[About this task] Among the entries that follow, find every line with the word "requirements" and list it.

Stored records
● ● ● ● ● ● ●

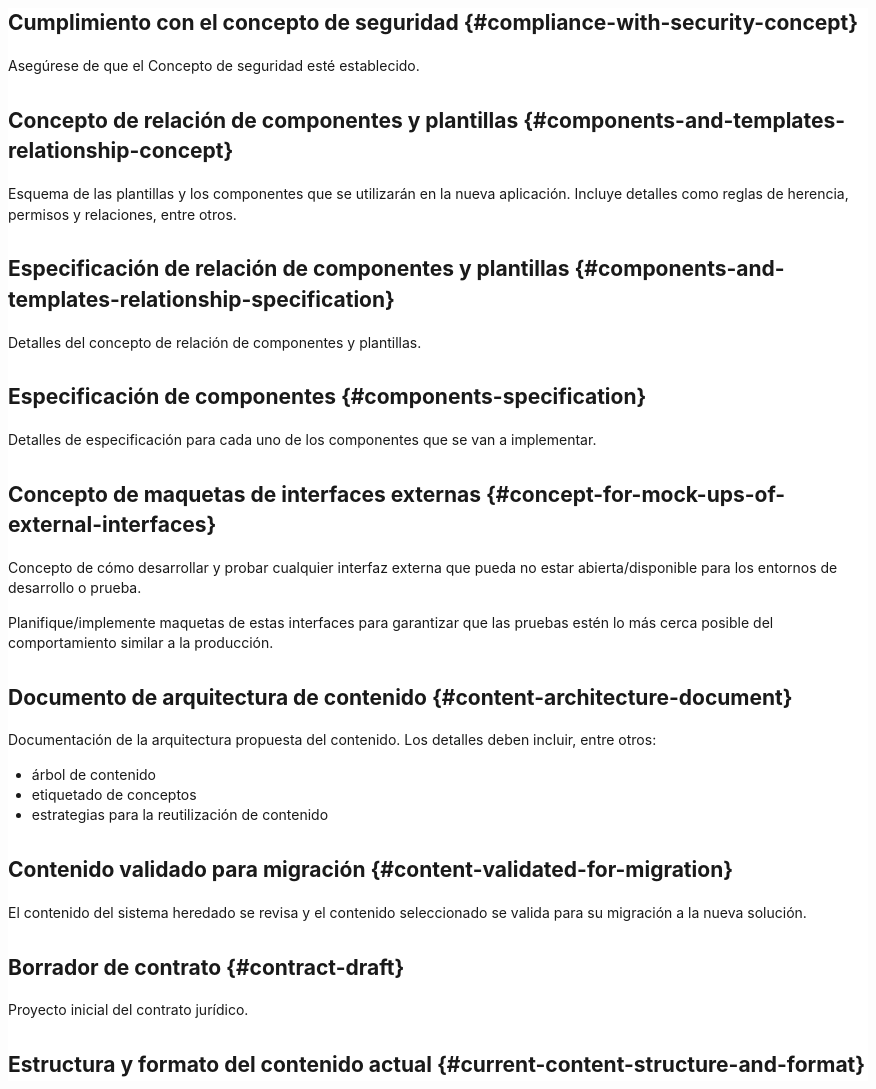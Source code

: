 ## Cumplimiento con el concepto de seguridad {#compliance-with-security-concept}

Asegúrese de que el Concepto de seguridad esté establecido.

## Concepto de relación de componentes y plantillas {#components-and-templates-relationship-concept}

Esquema de las plantillas y los componentes que se utilizarán en la nueva aplicación. Incluye detalles como reglas de herencia, permisos y relaciones, entre otros.

## Especificación de relación de componentes y plantillas {#components-and-templates-relationship-specification}

Detalles del concepto de relación de componentes y plantillas.

## Especificación de componentes {#components-specification}

Detalles de especificación para cada uno de los componentes que se van a implementar.

## Concepto de maquetas de interfaces externas {#concept-for-mock-ups-of-external-interfaces}

Concepto de cómo desarrollar y probar cualquier interfaz externa que pueda no estar abierta/disponible para los entornos de desarrollo o prueba.

Planifique/implemente maquetas de estas interfaces para garantizar que las pruebas estén lo más cerca posible del comportamiento similar a la producción.

## Documento de arquitectura de contenido {#content-architecture-document}

Documentación de la arquitectura propuesta del contenido. Los detalles deben incluir, entre otros:

* árbol de contenido
* etiquetado de conceptos
* estrategias para la reutilización de contenido

## Contenido validado para migración {#content-validated-for-migration}

El contenido del sistema heredado se revisa y el contenido seleccionado se valida para su migración a la nueva solución.

## Borrador de contrato {#contract-draft}

Proyecto inicial del contrato jurídico.

## Estructura y formato del contenido actual {#current-content-structure-and-format}
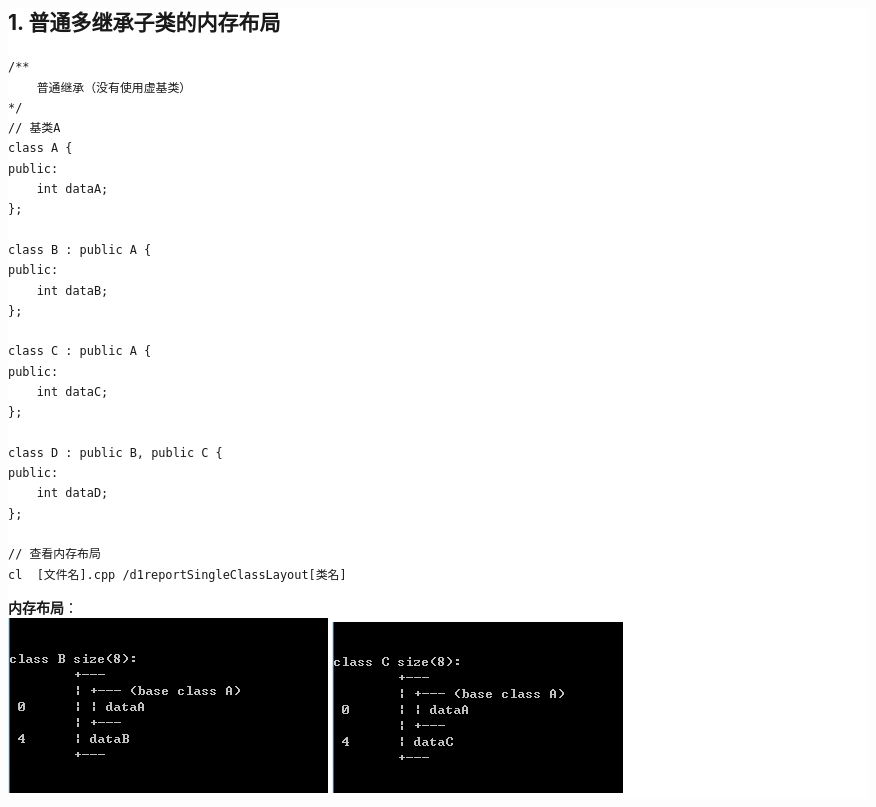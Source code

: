 ## 1. 普通多继承子类的内存布局
```
/**
	普通继承（没有使用虚基类）
*/
// 基类A
class A {
public:
	int dataA;
};
 
class B : public A {
public:
	int dataB;
};
 
class C : public A {
public:
	int dataC;
};
 
class D : public B, public C {
public:
	int dataD;
};

// 查看内存布局
cl  [文件名].cpp /d1reportSingleClassLayout[类名]
```

**内存布局**：    
![类B](./images/B.JPG)
![类C](./images/C.JPG)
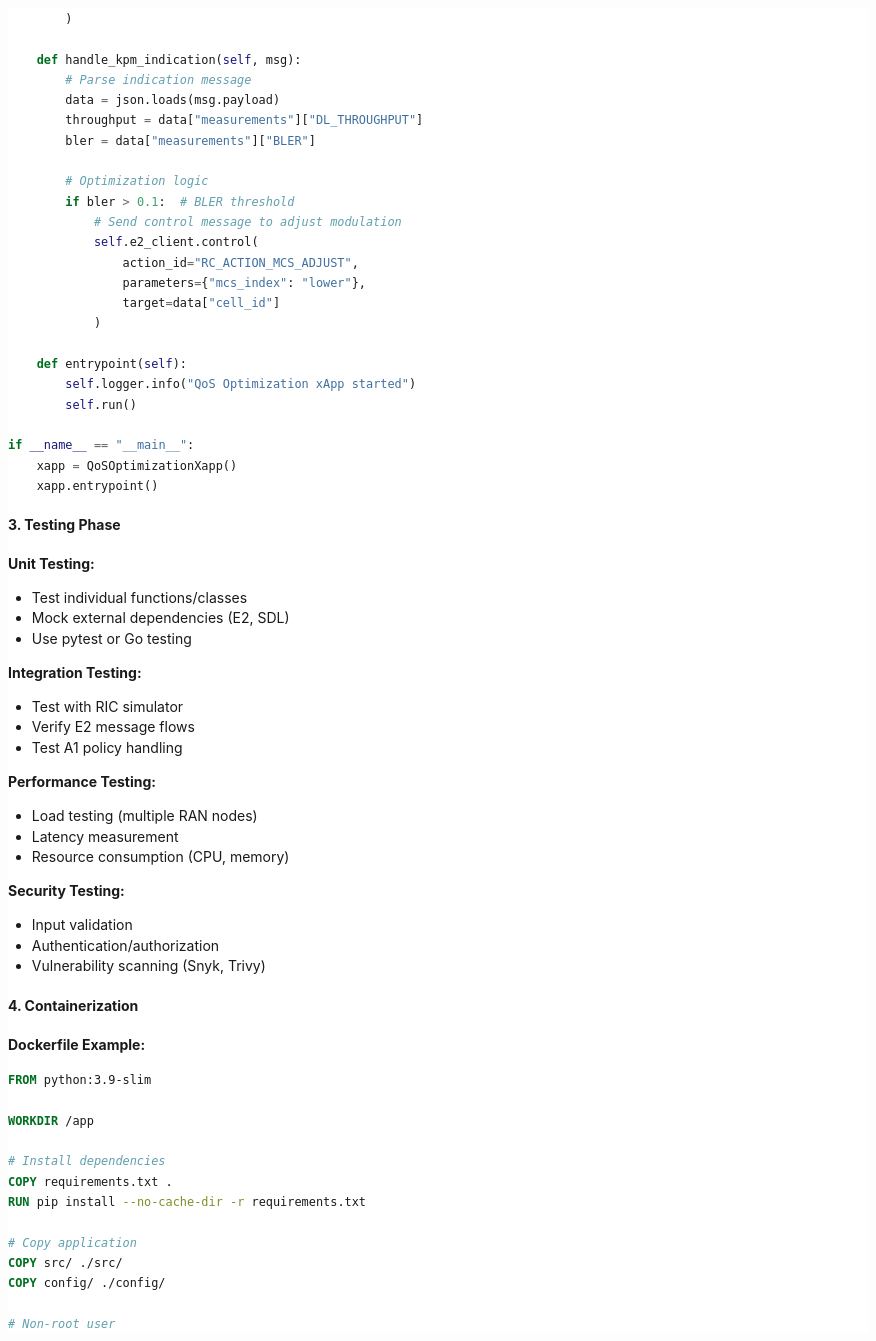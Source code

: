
 ```python
        )

    def handle_kpm_indication(self, msg):
        # Parse indication message
        data = json.loads(msg.payload)
        throughput = data["measurements"]["DL_THROUGHPUT"]
        bler = data["measurements"]["BLER"]

        # Optimization logic
        if bler > 0.1:  # BLER threshold
            # Send control message to adjust modulation
            self.e2_client.control(
                action_id="RC_ACTION_MCS_ADJUST",
                parameters={"mcs_index": "lower"},
                target=data["cell_id"]
            )

    def entrypoint(self):
        self.logger.info("QoS Optimization xApp started")
        self.run()

if __name__ == "__main__":
    xapp = QoSOptimizationXapp()
    xapp.entrypoint()
```

#### 3. Testing Phase

**Unit Testing:**
- Test individual functions/classes
- Mock external dependencies (E2, SDL)
- Use pytest or Go testing

**Integration Testing:**
- Test with RIC simulator
- Verify E2 message flows
- Test A1 policy handling

**Performance Testing:**
- Load testing (multiple RAN nodes)
- Latency measurement
- Resource consumption (CPU, memory)

**Security Testing:**
- Input validation
- Authentication/authorization
- Vulnerability scanning (Snyk, Trivy)

#### 4. Containerization

**Dockerfile Example:**
```dockerfile
FROM python:3.9-slim

WORKDIR /app

# Install dependencies
COPY requirements.txt .
RUN pip install --no-cache-dir -r requirements.txt

# Copy application
COPY src/ ./src/
COPY config/ ./config/

# Non-root user
```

● ● ● ● ● ● ●

[Exercise result]
COPY requirements.txt .
RUN pip install --no-cache-dir -r requirements.txt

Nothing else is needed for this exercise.